Louzada - Esse é um processo diferenciado, nem mais nem menos importante. Os atores processuais sempre foram muito competentes em todos os sentidos. Durante todo esse julgamento e, até o momento, sempre todos se mostraram competentes. Não há como se fazer qualquer projeção e, conforme os fatos aparecerem, nós vamos trabalhando para o julgamento. A ideia final é que, no julgamento, tanto a acusação quanto a defesa tenham a possibilidade na sua saciedade de vingarem com suas teses. E o resultado vai caber aos jurados e ao povo de Santa Maria dizerem o que, realmente, deva ser aplicado para aquela situação que aconteceu. Qual a melhor decisão? Essa foi a sentença de pronúncia (em 2016) e não foi em nenhum sentido de condenar ou absolver. A informação foi que se tratava, em tese, de delito contra a vida e quem deveria decidir se houve crime é o povo de Santa Maria.
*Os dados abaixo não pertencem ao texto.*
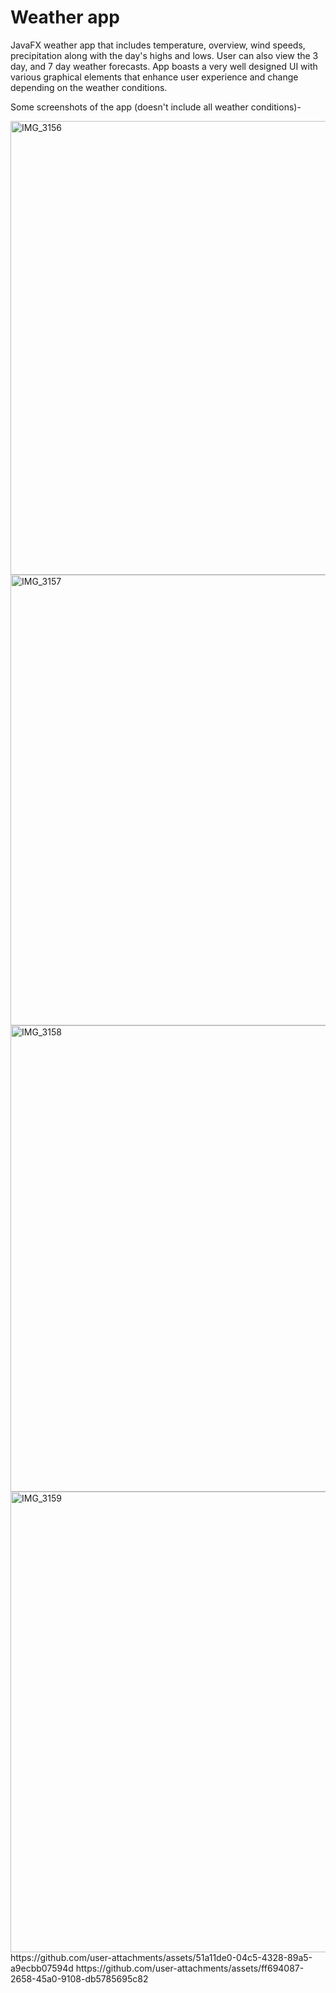 # Weather app

JavaFX weather app that includes temperature, overview, wind speeds, precipitation along with the day's highs and lows. 
User can also view the 3 day, and 7 day weather forecasts. 
App boasts a very well designed UI with various graphical elements that enhance user experience and change depending on the weather conditions.

Some screenshots of the app (doesn't include all weather conditions)-

 
<img width="996" height="726" alt="IMG_3156" src="https://github.com/user-attachments/assets/15094bc5-00e0-466d-9950-95372db4fc5a" />
<img width="996" height="721" alt="IMG_3157" src="https://github.com/user-attachments/assets/73e5f1da-b9bc-4d66-b937-c2e0ef7c2666" />
<img width="1026" height="746" alt="IMG_3158" src="https://github.com/user-attachments/assets/9a6a132f-6fe9-4e03-a2f2-c995884630c4" />
<img width="1008" height="737" alt="IMG_3159" src="https://github.com/user-attachments/assets/825d930c-c0bc-4293-ab6e-9dd13dd93d75" />
https://github.com/user-attachments/assets/51a11de0-04c5-4328-89a5-a9ecbb07594d
https://github.com/user-attachments/assets/ff694087-2658-45a0-9108-db5785695c82

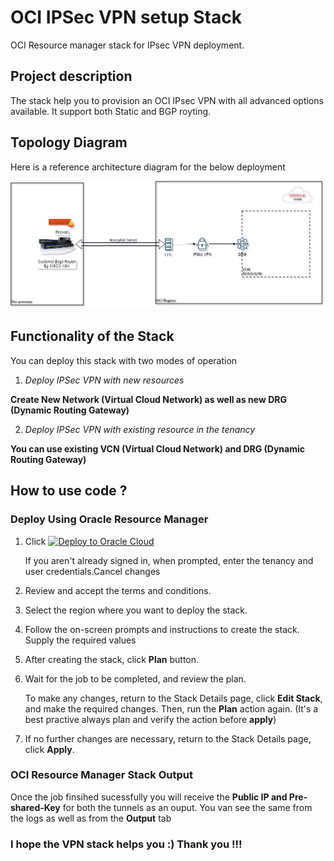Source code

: # OCI IPSec VPN setup Stack
OCI Resource manager stack for IPsec VPN deployment.

## Project description

The stack help you to provision an OCI IPsec VPN with all advanced options available. It support both Static and BGP royting.

## Topology Diagram 

Here is a reference architecture diagram for the below deployment

![](IPsecVPN.jpg)



## Functionality of the Stack

You can deploy this stack with two modes of operation

1. _Deploy IPSec VPN with new resources_ 

**Create New Network (Virtual Cloud Network) as well as new DRG (Dynamic Routing Gateway)**

2. _Deploy IPSec VPN with existing resource in the tenancy_ 

**You can use existing VCN (Virtual Cloud Network) and DRG (Dynamic Routing Gateway)**

## How to use code ?


### Deploy Using Oracle Resource Manager

1. Click [![Deploy to Oracle Cloud](https://oci-resourcemanager-plugin.plugins.oci.oraclecloud.com/latest/deploy-to-oracle-cloud.svg)](https://cloud.oracle.com/resourcemanager/stacks/create?region=home&zipUrl=https://github.com/balus7891/OCI-vpn-setup/releases/download/v1.1/OCI_IPSec_VPN_setup_Stack-v1.1.zip)

    If you aren't already signed in, when prompted, enter the tenancy and user credentials.Cancel changes

2. Review and accept the terms and conditions.

3. Select the region where you want to deploy the stack.

4. Follow the on-screen prompts and instructions to create the stack. Supply the required values

5. After creating the stack, click **Plan** button.

6. Wait for the job to be completed, and review the plan.

    To make any changes, return to the Stack Details page, click **Edit Stack**, and make the required changes. Then, run the **Plan** action again. (It's a best practive always plan and verify the action before **apply**)

7. If no further changes are necessary, return to the Stack Details page, click **Apply**. 



### OCI Resource Manager Stack Output

Once the job finsihed sucessfully you will receive the **Public IP and Pre-shared-Key** for both the tunnels as an ouput. You van see the same from the logs as well as from the **Output** tab



### I hope the VPN stack helps you :) Thank you !!!

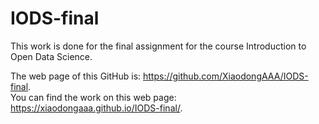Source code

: # IODS-final
This work is done for the final assignment for the course Introduction to Open Data Science.  

The web page of this GitHub is: https://github.com/XiaodongAAA/IODS-final.  
You can find the work on this web page: https://xiaodongaaa.github.io/IODS-final/.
Diário - O senhor vislumbra que o júri possa ocorrer até o fim deste ano?
Louzada - A minha ideia é essa. Se eu tiver prazo hábil para viabilizar essa logística, sim. Dentro de um prazo razoável, eu poderia, sem qualquer requerimento ou situação que me demande um prazo de tempo maior, sim. Reforço: em eu tendo tempo hábil, para viabilizar a logística e em não havendo nenhuma situação que traga uma demanda maior, eu consigo (marcar a data).

Diário - O senhor acredita que a defesa de algum dos réus possa pedir a transferência do júri para outra cidade?
Louzada - Até pode fazer parte esse tipo de recurso. Mas a própria legislação é muito específica a respeito disso. O próprio Código de Processo Penal colocou que nos crimes, em tese, dolosos e praticados e consumados contra a vida, a competência é do Tribunal do Júri, e isso quer dizer o quê? Que quem tem que julgar é aquela comunidade. E ela é quem tem que dar a resposta e dizer se aquele fato é crime ou não. Outra comunidade dar resposta a outra comunidade diferente, será o certo? Não me parece que é isso o que diz o legislador. Ele só retira (a competência da comarca) em casos excepcionais. E esse é um fato que teve repercussão mundial. Aí, então, se tiraria daqui e levaria para onde? Para Marte, para Júpiter?

Diário - Ao se debruçar no caso, o senhor ouviu testemunhas, os réus e sobreviventes. Quais fatos mais lhe chamaram a atenção?
Louzada - Na reta final, quando eu já estava para dar a sentença de pronúncia e com quase toda instrução feita, foi que tive dedicação exclusiva. Eu ouvi, nesses cerca de três anos e meio, 215 pessoas e, inclusive, tive depoimentos que duraram cinco horas, seis horas. E a dedicação exclusive foi apenas no final do processo. Eu ouvi e fiz tudo juntamente com a demanda da 1ª Vara Criminal e trabalhando com os outros processos. Tanto que aquele ano (2016) foi um dos anos mais produtivos, o que demandou um esforço físico e mental maior. Aí, lá na reta final, o Tribunal de Justiça me concedeu a dedicação exclusiva. Mas isso foi algo de três a quatro meses. Posso dizer que tudo que poderia ser alegado consta e está dentro do processo. Afirmo, seguramente, que se pegares todas as teses de acusação, que a assistência de acusação fez e, ainda, que os brilhantes defensores fizeram, tudo está dentro do processo. Esse é um caderno processual formado com todas as provas necessárias. O que o processo penal faz é uma reprodução histórica, até porque a gente não tem como voltar ao fato. Então, sempre buscamos reproduzir, juntamente com as partes, o que aconteceu. Não existe uma verdade. Qual a verdade? A gente faz uma reconstrução. Assim, a comunidade uma vez, vendo, ouvindo e sentindo, poderá decidir com tranquilidade e serenidade.

Diário - O senhor analisou exaustivamente o caso e, agora, voltará a fazê-lo no júri. O que poderia mudar?
Louzada - Mudar, não. O que o Tribunal do Júri tem de belo é justamente essa dialética. A minha bandeira sempre foi a do contraditório. A maior parte das pessoas, da acusação e da defesa, acompanhou todo o processo e produziu as provas. E, com o passar do tempo, as coisas vão amadurecendo tanto para um lado quanto para outro. E eu, realmente, queria ouvir a visão delas hoje e ouvir a manifestação e o resultado do trabalho que percorreram e as provas que produziram.